Return the lines below that contain "dimension".

########

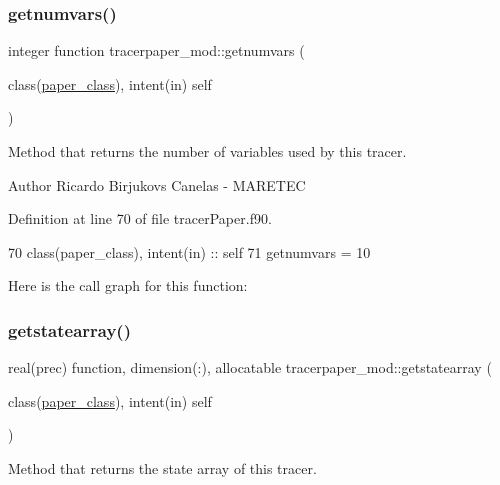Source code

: \subsubsection{\texorpdfstring{getnumvars()}{getnumvars()}}
{\footnotesize\ttfamily integer function tracerpaper\+\_\+mod\+::getnumvars (\begin{DoxyParamCaption}\item[{class(\mbox{\hyperlink{structtracerpaper__mod_1_1paper__class}{paper\+\_\+class}}), intent(in)}]{self }\end{DoxyParamCaption})\hspace{0.3cm}{\ttfamily [private]}}



Method that returns the number of variables used by this tracer. 

\begin{DoxyAuthor}{Author}
Ricardo Birjukovs Canelas -\/ M\+A\+R\+E\+T\+EC 
\end{DoxyAuthor}


Definition at line 70 of file tracer\+Paper.\+f90.


\begin{DoxyCode}
70     \textcolor{keywordtype}{class}(paper\_class), \textcolor{keywordtype}{intent(in)} :: self
71     getnumvars = 10
\end{DoxyCode}
Here is the call graph for this function\+:
\mbox{\label{namespacetracerpaper__mod_a703693333469e5091ec8de0a62171294}} 
\subsubsection{\texorpdfstring{getstatearray()}{getstatearray()}}
{\footnotesize\ttfamily real(prec) function, dimension(\+:), allocatable tracerpaper\+\_\+mod\+::getstatearray (\begin{DoxyParamCaption}\item[{class(\mbox{\hyperlink{structtracerpaper__mod_1_1paper__class}{paper\+\_\+class}}), intent(in)}]{self }\end{DoxyParamCaption})\hspace{0.3cm}{\ttfamily [private]}}



Method that returns the state array of this tracer. 

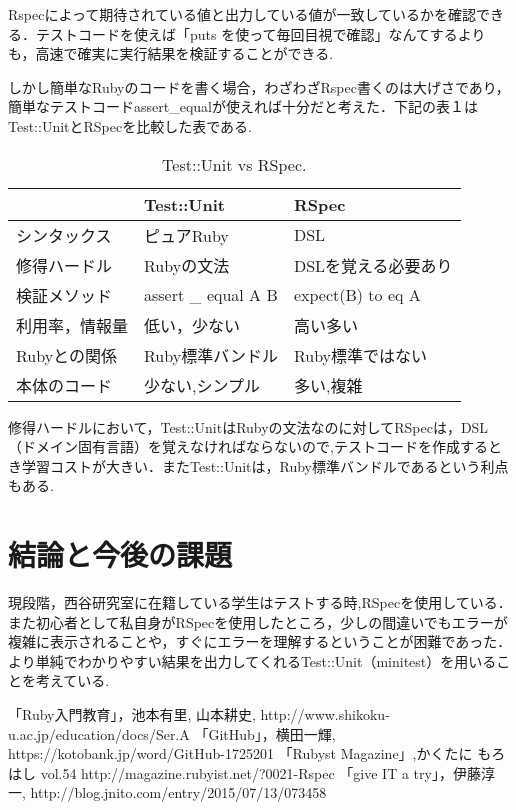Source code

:\documentclass[a4j,twocolumn,uplatex]{jsarticle}
\begin{document}
Rspecによって期待されている値と出力している値が一致しているかを確認できる．テストコードを使えば「puts を使って毎回目視で確認」なんてするよりも，高速で確実に実行結果を検証することができる.

しかし簡単なRubyのコードを書く場合，わざわざRspec書くのは大げさであり，簡単なテストコードassert\_equalが使えれば十分だと考えた．下記の表１はTest::UnitとRSpecを比較した表である.

\begin{table}[htb]
  \begin{center}
   \caption{Test::Unit vs RSpec.}
   \begin{tabular}{|l||l|l|} \hline
        & Test::Unit  &  RSpec  \\
    \hline \hline
    シンタックス  & ピュアRuby  & DSL \\
    修得ハードル  & Rubyの文法   &  DSLを覚える必要あり\\
    検証メソッド  & assert \_ equal A B  &  expect(B) to eq A \\
    利用率，情報量&低い，少ない&高い多い\\
    Rubyとの関係 & Ruby標準バンドル& Ruby標準ではない\\
    本体のコード&少ない,シンプル&多い,複雑\\
    \hline
  \end{tabular}
  \end{center}
\end{table}

修得ハードルにおいて，Test::UnitはRubyの文法なのに対してRSpecは，DSL（ドメイン固有言語）を覚えなければならないので,テストコードを作成するとき学習コストが大きい．またTest::Unitは，Ruby標準バンドルであるという利点もある\cite{4}.
\section{結論と今後の課題}
現段階，西谷研究室に在籍している学生はテストする時,RSpecを使用している．
また初心者として私自身がRSpecを使用したところ，少しの間違いでもエラーが複雑に表示されることや，すぐにエラーを理解するということが困難であった．より単純でわかりやすい結果を出力してくれるTest::Unit（minitest）を用いることを考えている.

\begin{flushleft}
\begin{thebibliography}{9}
「Ruby入門教育」，池本有里, 山本耕史, http://www.shikoku-u.ac.jp/education/docs/Ser.A
 「GitHub」，横田一輝, https://kotobank.jp/word/GitHub-1725201
 「Rubyst Magazine」,かくたに もろはし vol.54 http://magazine.rubyist.net/?0021-Rspec
 「give IT a try」，伊藤淳一, http://blog.jnito.com/entry/2015/07/13/073458
\end{thebibliography}
\end{flushleft}
\end{document}
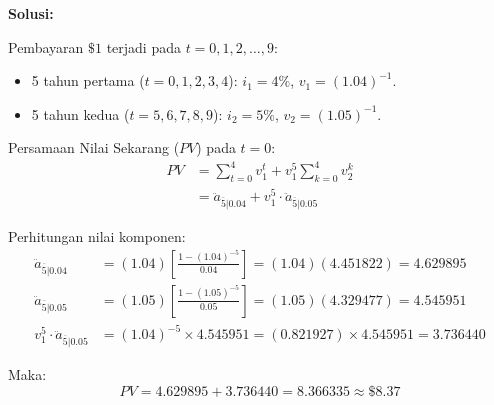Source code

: \documentclass[11pt,a4paper]{article}
\begin{document}
\textbf{Solusi:}

Pembayaran $\$1$ terjadi pada $t = 0, 1, 2, \dots, 9$:
\begin{itemize}[leftmargin=1.5em, topsep=0pt, itemsep=0pt]
    \item 5 tahun pertama ($t = 0, 1, 2, 3, 4$): $i_1 = 4\%$, $v_1 = (1.04)^{-1}$.
    \item 5 tahun kedua ($t = 5, 6, 7, 8, 9$): $i_2 = 5\%$, $v_2 = (1.05)^{-1}$.
\end{itemize}

Persamaan Nilai Sekarang ($PV$) pada $t = 0$:
\begin{align*}
    PV &= \sum_{t=0}^4 v_1^t + v_1^5 \sum_{k=0}^4 v_2^k \\
    &= \ddot{a}_{\overline{5}|0.04} + v_1^5 \cdot \ddot{a}_{\overline{5}|0.05}
\end{align*}

Perhitungan nilai komponen:
\begin{align*}
    \ddot{a}_{\overline{5}|0.04} &= (1.04) \left[ \frac{1 - (1.04)^{-5}}{0.04} \right] = (1.04)(4.451822) = 4.629895 \\[0.3em]
    \ddot{a}_{\overline{5}|0.05} &= (1.05) \left[ \frac{1 - (1.05)^{-5}}{0.05} \right] = (1.05)(4.329477) = 4.545951 \\[0.3em]
    v_1^5 \cdot \ddot{a}_{\overline{5}|0.05} &= (1.04)^{-5} \times 4.545951 = (0.821927) \times 4.545951 = 3.736440
\end{align*}

Maka:
\begin{equation*}
    PV = 4.629895 + 3.736440 = \mathbf{8.366335 \approx \$8.37}
\end{equation*}
\end{document}
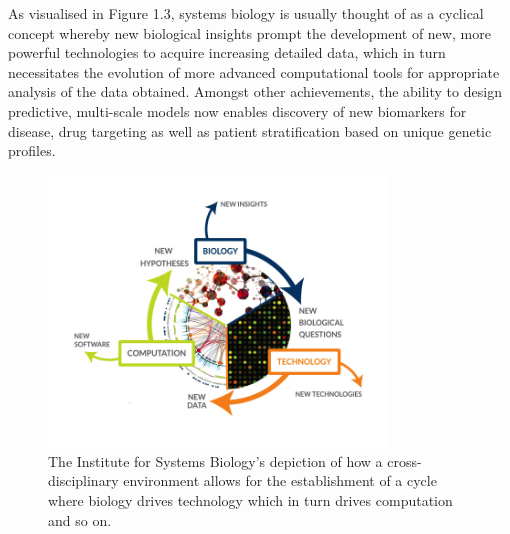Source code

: As visualised in Figure 1.3, systems biology is usually thought of as a cyclical concept whereby new biological insights prompt the development of new, more powerful technologies to acquire increasing detailed data, which in turn necessitates the evolution of more advanced computational tools for appropriate analysis of the data obtained. Amongst other achievements, the ability to design predictive, multi-scale models now enables discovery of new biomarkers for disease, drug targeting as well as patient stratification based on unique genetic profiles.

\begin{figure}[H] 
    \centering
   \includegraphics[width=0.8\textwidth]{Figures/Chapter1/systems_bio.jpg}
\caption{\small{The Institute for Systems Biology's depiction of how a cross-disciplinary environment allows for the establishment of a cycle where biology drives technology which in turn drives computation and so on.} }
    \label{fig:3}
\end{figure}

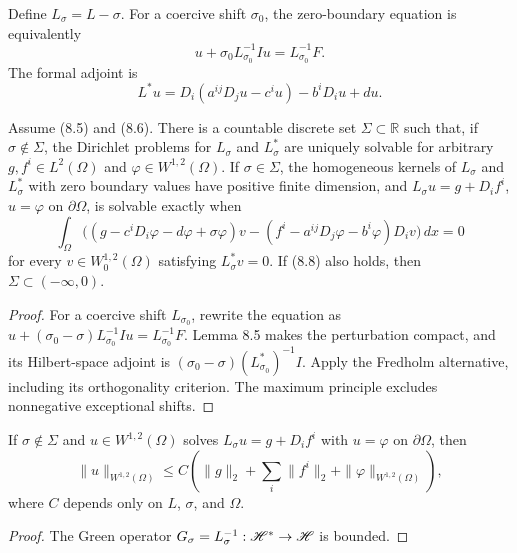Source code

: Define $L_\sigma=L-\sigma$. For a coercive shift $\sigma_0$, the zero-boundary
equation is equivalently
\begin{equation}
u+\sigma_0L_{\sigma_0}^{-1}Iu=L_{\sigma_0}^{-1}F.
\tag{8.13}
\end{equation}
The formal adjoint is
\begin{equation}
L^*u=D_i(a^{ij}D_ju-c^iu)-b^iD_iu+du.
\tag{8.14}
\end{equation}

\begin{theorem}
\label{gt-thm-8-6-fredholm-alternative}
Assume (8.5) and (8.6). There is a countable discrete set
$\Sigma\subset\mathbb R$ such that, if $\sigma\notin\Sigma$, the Dirichlet
problems for $L_\sigma$ and $L_\sigma^*$ are uniquely solvable for arbitrary
$g,f^i\in L^2(\Omega)$ and $\varphi\in W^{1,2}(\Omega)$. If
$\sigma\in\Sigma$, the homogeneous kernels of $L_\sigma$ and $L_\sigma^*$
with zero boundary values have positive finite dimension, and
$L_\sigma u=g+D_if^i$, $u=\varphi$ on $\partial\Omega$, is solvable exactly when
\begin{equation}
\int_\Omega\bigl((g-c^iD_i\varphi-d\varphi+\sigma\varphi)v
 -(f^i-a^{ij}D_j\varphi-b^i\varphi)D_iv\bigr)\,dx=0
\tag{8.15}
\end{equation}
for every $v\in W_0^{1,2}(\Omega)$ satisfying $L_\sigma^*v=0$. If (8.8)
also holds, then $\Sigma\subset(-\infty,0)$.
\end{theorem}
\begin{proof}
\sketch For a coercive shift $L_{\sigma_0}$, rewrite the equation as
$u+(\sigma_0-\sigma)L_{\sigma_0}^{-1}Iu=L_{\sigma_0}^{-1}F$. Lemma 8.5
makes the perturbation compact, and its Hilbert-space adjoint is
$(\sigma_0-\sigma)(L_{\sigma_0}^*)^{-1}I$. Apply the Fredholm alternative,
including its orthogonality criterion. The maximum principle excludes
nonnegative exceptional shifts.
\end{proof}

\begin{corollary}
\label{gt-cor-8-7-resolvent-estimate}
If $\sigma\notin\Sigma$ and $u\in W^{1,2}(\Omega)$ solves
$L_\sigma u=g+D_if^i$ with $u=\varphi$ on $\partial\Omega$, then
\begin{equation}
\|u\|_{W^{1,2}(\Omega)}
\leq C\left(\|g\|_2+\sum_i\|f^i\|_2
+\|\varphi\|_{W^{1,2}(\Omega)}\right),
\tag{8.16}
\end{equation}
where $C$ depends only on $L$, $\sigma$, and $\Omega$.
\end{corollary}
\begin{proof}
\sketch The Green operator $G_\sigma=L_\sigma^{-1}:\Hcal^*\to\Hcal$ is bounded.
\end{proof}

########

### Answer below
{\footnotesize\ttfamily real(prec) function, dimension(\+:), allocatable tracerpaper\+\_\+mod\+::getstatearray (\begin{DoxyParamCaption}\item[{class(\mbox{\hyperlink{structtracerpaper__mod_1_1paper__class}{paper\+\_\+class}}), intent(in)}]{self }\end{DoxyParamCaption})\hspace{0.3cm}{\ttfamily [private]}}
with zero boundary values have positive finite dimension, and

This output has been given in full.